§ Aim of the task
Please take the lines from the one holding "a message and" through the one holding "tab with OptionalConfigs" in the data below and copy them exactly.

[Dataset entries]

----

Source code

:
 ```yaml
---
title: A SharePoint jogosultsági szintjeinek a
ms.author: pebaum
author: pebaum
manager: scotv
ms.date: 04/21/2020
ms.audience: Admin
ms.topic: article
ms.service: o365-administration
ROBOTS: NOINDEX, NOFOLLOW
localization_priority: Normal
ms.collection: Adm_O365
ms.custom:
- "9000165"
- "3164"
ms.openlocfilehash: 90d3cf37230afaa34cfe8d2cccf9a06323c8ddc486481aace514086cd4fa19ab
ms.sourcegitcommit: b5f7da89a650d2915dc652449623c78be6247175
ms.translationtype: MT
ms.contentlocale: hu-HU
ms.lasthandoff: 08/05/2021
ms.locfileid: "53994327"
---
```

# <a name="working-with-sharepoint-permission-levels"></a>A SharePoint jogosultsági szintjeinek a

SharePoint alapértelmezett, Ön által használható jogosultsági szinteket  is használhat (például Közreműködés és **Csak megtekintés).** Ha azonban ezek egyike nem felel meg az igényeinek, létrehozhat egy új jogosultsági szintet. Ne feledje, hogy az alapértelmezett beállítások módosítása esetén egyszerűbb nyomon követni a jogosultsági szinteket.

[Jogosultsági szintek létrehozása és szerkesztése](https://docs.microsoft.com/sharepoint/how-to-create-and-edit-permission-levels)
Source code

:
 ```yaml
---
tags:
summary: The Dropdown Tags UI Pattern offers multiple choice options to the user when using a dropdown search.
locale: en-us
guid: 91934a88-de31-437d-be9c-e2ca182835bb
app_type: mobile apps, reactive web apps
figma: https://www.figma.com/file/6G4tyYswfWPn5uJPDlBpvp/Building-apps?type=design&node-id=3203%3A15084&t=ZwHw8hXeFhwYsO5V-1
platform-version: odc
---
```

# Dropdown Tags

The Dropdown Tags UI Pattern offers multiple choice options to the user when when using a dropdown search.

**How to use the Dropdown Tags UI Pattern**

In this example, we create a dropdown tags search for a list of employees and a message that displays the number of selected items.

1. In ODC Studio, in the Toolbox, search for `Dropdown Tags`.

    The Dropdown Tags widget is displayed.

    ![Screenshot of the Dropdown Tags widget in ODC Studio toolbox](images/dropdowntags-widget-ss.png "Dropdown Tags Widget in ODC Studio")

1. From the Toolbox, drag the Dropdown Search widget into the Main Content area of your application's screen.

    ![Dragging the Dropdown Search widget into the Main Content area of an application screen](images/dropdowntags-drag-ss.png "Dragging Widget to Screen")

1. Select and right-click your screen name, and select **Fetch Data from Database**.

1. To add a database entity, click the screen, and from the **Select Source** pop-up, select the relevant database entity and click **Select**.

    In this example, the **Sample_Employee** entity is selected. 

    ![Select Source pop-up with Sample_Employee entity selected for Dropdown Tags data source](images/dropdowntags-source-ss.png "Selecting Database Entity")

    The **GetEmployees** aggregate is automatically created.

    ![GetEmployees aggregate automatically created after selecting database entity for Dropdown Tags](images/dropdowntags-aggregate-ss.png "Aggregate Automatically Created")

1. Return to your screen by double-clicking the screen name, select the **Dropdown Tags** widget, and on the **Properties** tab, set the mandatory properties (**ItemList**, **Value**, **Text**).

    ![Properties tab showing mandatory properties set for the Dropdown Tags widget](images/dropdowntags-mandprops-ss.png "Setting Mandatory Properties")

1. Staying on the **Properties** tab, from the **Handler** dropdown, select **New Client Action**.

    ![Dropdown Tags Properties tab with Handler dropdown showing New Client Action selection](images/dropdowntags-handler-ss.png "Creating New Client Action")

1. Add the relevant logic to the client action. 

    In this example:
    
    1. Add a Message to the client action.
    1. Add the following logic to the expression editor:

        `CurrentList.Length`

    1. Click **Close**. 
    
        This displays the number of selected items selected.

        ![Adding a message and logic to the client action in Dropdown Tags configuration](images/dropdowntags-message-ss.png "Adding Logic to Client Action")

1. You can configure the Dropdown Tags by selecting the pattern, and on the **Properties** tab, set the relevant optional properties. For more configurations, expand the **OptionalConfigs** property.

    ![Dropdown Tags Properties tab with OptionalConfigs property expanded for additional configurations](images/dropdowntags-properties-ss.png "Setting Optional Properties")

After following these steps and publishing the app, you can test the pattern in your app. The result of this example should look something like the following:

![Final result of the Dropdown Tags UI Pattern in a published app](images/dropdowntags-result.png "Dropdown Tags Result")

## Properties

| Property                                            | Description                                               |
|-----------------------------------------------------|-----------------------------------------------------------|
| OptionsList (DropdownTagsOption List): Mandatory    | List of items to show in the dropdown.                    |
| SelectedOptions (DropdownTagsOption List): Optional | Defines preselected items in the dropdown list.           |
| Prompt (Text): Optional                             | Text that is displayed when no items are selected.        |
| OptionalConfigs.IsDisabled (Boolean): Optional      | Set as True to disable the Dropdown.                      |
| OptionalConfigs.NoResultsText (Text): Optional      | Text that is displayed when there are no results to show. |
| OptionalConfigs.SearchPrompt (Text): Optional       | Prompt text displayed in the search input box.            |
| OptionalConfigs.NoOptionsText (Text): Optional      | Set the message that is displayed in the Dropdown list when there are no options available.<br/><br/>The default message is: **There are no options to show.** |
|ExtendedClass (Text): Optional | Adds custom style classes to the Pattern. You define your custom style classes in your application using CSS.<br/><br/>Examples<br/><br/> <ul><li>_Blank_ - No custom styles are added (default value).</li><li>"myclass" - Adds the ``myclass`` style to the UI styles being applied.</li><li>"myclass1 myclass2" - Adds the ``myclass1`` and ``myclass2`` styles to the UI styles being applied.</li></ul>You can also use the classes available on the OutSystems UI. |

----

§ Solution below
        ![Adding a message and logic to the client action in Dropdown Tags configuration](images/dropdowntags-message-ss.png "Adding Logic to Client Action")

1. You can configure the Dropdown Tags by selecting the pattern, and on the **Properties** tab, set the relevant optional properties. For more configurations, expand the **OptionalConfigs** property.

    ![Dropdown Tags Properties tab with OptionalConfigs property expanded for additional configurations](images/dropdowntags-properties-ss.png "Setting Optional Properties")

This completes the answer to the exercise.